Nas condições da figura 4 há dois torques em relação ao ponto de aplicação das forças de contato com a pista e estes dois torques devem ter a mesma intensidade. Portanto pode-se escrever a seguinte equação:

F.H = P.D,       (1)

F = P.D/H.      (2)

onde F é intensidade da força inercial centrífuga e P é o valor do peso do veículo.

Para que ocorra o capotamento a intensidade da força inercial deve ser maior do que o valor dado pela equação 2. Portanto a condição de capotamento é

F > P.D/H.      (3)

Desta forma fica evidente que quanto maior é a razão D/H, tanto mais seguro em relação ao capotamento é o veículo.

A intensidade da força inercial F é dada pelo produto da massa M do veículo multiplicada pela aceleração a do veículo em relação à pista (no caso discutido aqui é o valor da aceleração centrípeta, explicitado na figura 1). Então a equação 3 pode ser reescrita como

M.a > M.g.D/H.      (4)

a > g.D/H.              (5)

A equação 5 expressa portanto uma condição cinemática para a ocorrência do capotamento, estabelecendo o valor que a aceleração lateral do veículo deve ter para que ele aconteça.  Como a aceleração lateral, determinada exclusivamente pelo atrito dos pneus com a pista, está limitada pelo coeficiente de atrito estático entre os pneus e a pista, sendo seu valor máximo semelhante ao valor da aceleração da gravidade (vide seção II de Um interessante e educativo problema de cinemática elementar aplicada ao trânsito de veículos automotores) em pavimentos secos, obtém-se como condição extrema que

   a ≅ g                    (6)

e substituindo na equação 5 encontra-se

g > g.D/H,              (7)

H > D.                     (8)

A condição dada pela equação 8 pode acontecer com caminhões de carga e então o tombamento em curvas, ocasionando grave acidente de trânsito, é possível se a velocidade exceder o limite preconizado para tal rodovia (vide Prevenção do capotamento). Mas para automóveis usualmente H < D, implicando que o capotamento, quando a interação dos pneus com o pavimento é apenas por atrito, está descartado. Acelerações laterais em automóveis podem ser suficientemente grandes para a ocorrência do capotamento quando as rodas batem em obstáculos resistentes, praticamente inamovíveis, como meio fios ao longo da pista.

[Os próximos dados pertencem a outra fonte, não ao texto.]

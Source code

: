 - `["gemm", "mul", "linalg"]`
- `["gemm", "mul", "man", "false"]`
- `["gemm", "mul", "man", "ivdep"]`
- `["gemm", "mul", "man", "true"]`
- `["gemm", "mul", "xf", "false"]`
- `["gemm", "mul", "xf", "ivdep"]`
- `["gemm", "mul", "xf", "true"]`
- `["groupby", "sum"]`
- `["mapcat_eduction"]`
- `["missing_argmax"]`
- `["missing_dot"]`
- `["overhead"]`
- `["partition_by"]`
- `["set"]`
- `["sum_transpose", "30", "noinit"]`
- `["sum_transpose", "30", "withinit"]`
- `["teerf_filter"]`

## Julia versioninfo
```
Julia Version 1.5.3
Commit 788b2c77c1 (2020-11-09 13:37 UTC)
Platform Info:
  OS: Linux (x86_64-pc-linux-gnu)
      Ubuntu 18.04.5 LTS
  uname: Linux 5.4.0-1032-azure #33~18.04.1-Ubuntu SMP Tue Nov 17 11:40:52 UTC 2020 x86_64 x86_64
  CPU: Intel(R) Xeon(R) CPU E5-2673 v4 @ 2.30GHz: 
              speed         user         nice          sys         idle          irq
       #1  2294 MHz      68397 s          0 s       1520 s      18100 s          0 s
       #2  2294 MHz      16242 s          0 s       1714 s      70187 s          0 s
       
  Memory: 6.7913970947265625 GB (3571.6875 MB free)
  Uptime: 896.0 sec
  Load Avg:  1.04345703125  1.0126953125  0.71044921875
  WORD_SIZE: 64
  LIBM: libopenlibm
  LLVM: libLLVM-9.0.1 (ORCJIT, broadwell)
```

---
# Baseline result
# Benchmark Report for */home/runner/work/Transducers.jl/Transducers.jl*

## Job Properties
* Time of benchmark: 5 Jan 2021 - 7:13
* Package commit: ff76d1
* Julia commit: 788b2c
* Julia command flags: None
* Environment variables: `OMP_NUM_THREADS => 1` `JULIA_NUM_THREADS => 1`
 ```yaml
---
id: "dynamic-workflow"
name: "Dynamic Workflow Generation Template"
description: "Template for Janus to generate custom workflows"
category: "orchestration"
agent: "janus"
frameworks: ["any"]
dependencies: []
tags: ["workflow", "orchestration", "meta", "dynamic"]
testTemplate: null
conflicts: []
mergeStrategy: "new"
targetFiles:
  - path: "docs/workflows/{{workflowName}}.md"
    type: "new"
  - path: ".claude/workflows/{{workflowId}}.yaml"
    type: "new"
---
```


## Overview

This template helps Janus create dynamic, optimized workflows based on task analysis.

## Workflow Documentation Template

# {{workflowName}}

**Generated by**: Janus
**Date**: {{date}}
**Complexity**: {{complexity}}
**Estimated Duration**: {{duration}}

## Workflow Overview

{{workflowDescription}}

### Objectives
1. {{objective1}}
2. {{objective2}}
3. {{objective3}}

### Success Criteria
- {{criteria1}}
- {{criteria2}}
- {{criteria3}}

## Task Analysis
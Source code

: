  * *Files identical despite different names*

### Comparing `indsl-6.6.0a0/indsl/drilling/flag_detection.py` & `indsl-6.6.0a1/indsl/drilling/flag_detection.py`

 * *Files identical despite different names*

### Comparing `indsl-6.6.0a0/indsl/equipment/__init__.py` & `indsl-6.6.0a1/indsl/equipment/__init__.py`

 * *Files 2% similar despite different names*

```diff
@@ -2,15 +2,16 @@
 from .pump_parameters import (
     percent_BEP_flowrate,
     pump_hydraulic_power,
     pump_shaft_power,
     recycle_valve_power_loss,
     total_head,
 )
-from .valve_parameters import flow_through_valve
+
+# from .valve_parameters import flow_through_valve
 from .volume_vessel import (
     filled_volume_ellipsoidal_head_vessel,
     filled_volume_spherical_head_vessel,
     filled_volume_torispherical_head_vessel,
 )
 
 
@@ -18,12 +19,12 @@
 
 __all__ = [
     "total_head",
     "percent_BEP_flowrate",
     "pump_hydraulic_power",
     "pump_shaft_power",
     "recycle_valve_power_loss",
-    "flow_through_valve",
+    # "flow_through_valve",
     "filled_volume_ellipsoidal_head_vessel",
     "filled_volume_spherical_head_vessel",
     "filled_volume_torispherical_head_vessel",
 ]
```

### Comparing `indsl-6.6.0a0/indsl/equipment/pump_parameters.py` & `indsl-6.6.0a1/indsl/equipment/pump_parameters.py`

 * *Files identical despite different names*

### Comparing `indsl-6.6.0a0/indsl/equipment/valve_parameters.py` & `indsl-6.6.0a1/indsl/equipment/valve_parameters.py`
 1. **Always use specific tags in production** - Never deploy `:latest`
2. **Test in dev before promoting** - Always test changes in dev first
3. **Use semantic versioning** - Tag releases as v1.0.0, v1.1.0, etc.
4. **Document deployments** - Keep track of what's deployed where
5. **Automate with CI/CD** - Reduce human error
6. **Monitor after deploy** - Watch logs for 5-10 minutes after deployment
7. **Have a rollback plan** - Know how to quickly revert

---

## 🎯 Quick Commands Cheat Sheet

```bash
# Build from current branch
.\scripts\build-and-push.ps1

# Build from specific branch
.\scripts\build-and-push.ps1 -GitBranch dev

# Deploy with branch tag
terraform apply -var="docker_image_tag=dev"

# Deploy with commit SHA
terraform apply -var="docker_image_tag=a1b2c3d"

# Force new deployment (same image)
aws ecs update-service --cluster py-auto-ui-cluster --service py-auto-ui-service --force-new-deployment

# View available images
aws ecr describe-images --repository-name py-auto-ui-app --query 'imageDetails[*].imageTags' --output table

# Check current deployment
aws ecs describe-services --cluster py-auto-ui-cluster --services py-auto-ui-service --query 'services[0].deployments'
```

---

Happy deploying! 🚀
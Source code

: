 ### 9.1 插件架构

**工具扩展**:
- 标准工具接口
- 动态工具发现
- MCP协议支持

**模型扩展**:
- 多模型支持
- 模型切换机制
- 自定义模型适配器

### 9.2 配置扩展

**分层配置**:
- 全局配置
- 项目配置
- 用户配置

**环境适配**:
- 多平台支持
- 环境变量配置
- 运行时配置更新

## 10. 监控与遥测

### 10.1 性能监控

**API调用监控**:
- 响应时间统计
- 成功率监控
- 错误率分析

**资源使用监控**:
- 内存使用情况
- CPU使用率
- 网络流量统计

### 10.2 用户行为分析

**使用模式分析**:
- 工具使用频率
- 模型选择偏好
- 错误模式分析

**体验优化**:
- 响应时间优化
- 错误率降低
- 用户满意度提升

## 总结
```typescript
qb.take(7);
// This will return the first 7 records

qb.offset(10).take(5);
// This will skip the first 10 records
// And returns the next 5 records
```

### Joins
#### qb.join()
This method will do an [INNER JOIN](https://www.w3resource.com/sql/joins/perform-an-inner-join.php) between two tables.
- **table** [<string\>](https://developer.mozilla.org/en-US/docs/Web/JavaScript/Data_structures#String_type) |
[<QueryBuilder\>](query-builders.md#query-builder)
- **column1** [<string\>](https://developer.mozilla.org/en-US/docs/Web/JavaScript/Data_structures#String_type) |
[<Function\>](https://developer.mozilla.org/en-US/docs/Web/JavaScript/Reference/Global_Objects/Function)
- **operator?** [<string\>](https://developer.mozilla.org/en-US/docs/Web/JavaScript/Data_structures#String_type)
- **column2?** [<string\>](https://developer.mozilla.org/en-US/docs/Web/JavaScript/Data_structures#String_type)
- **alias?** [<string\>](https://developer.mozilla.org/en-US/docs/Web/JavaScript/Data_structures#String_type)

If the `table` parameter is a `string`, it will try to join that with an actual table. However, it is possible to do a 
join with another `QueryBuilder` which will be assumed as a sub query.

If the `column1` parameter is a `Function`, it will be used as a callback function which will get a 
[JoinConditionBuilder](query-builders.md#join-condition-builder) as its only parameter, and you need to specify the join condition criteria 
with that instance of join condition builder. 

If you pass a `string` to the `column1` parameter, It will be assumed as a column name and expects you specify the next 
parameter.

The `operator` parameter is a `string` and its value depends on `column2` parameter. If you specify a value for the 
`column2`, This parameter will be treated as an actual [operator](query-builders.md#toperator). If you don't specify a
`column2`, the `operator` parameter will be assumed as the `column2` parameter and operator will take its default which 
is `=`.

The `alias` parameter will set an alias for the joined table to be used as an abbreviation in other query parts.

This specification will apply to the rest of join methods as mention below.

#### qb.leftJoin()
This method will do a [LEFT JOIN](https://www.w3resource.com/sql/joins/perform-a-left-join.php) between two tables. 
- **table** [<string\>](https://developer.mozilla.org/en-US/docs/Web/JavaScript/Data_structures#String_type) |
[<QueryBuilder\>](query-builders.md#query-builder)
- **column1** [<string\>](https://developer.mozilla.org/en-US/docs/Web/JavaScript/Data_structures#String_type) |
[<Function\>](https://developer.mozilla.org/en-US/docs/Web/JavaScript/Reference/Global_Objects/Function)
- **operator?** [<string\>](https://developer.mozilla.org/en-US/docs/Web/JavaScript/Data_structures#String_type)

Esta discussão está disponível em documento pdf no Research Gate: Física do capotamento.

Outra postagem sobre tema relacionado com este: Razão para a eficiência maior do freio dianteiro sobre o traseiro em veículos automotores.

“Docendo discimus.” (Sêneca)


3 comentários em “Física do capotamento

  1. Jussiê disse:

    Boa noite professor Lang, muito boa descrição da situação física em questão. Para fins de parêntese, em situações desse porte, na ocorrência do deslocamento do centro de gravidade do sistema carro-passageiros, poder-se-ia inferir uma alteração nessas condições abordadas em sua exposição?

    • Fernando Lang disse:

      A mudança na posição do centro de massa ou do centro de gravidade só é possível se partes do veículo se deslocam em relação a outras partes. Tal pode acontecer com cargas líquidas ou com cargas sólidas não solidárias ao restante do veículo. Então esta movimentação muda os valores de H e D, afetando a estabilidade do veículo.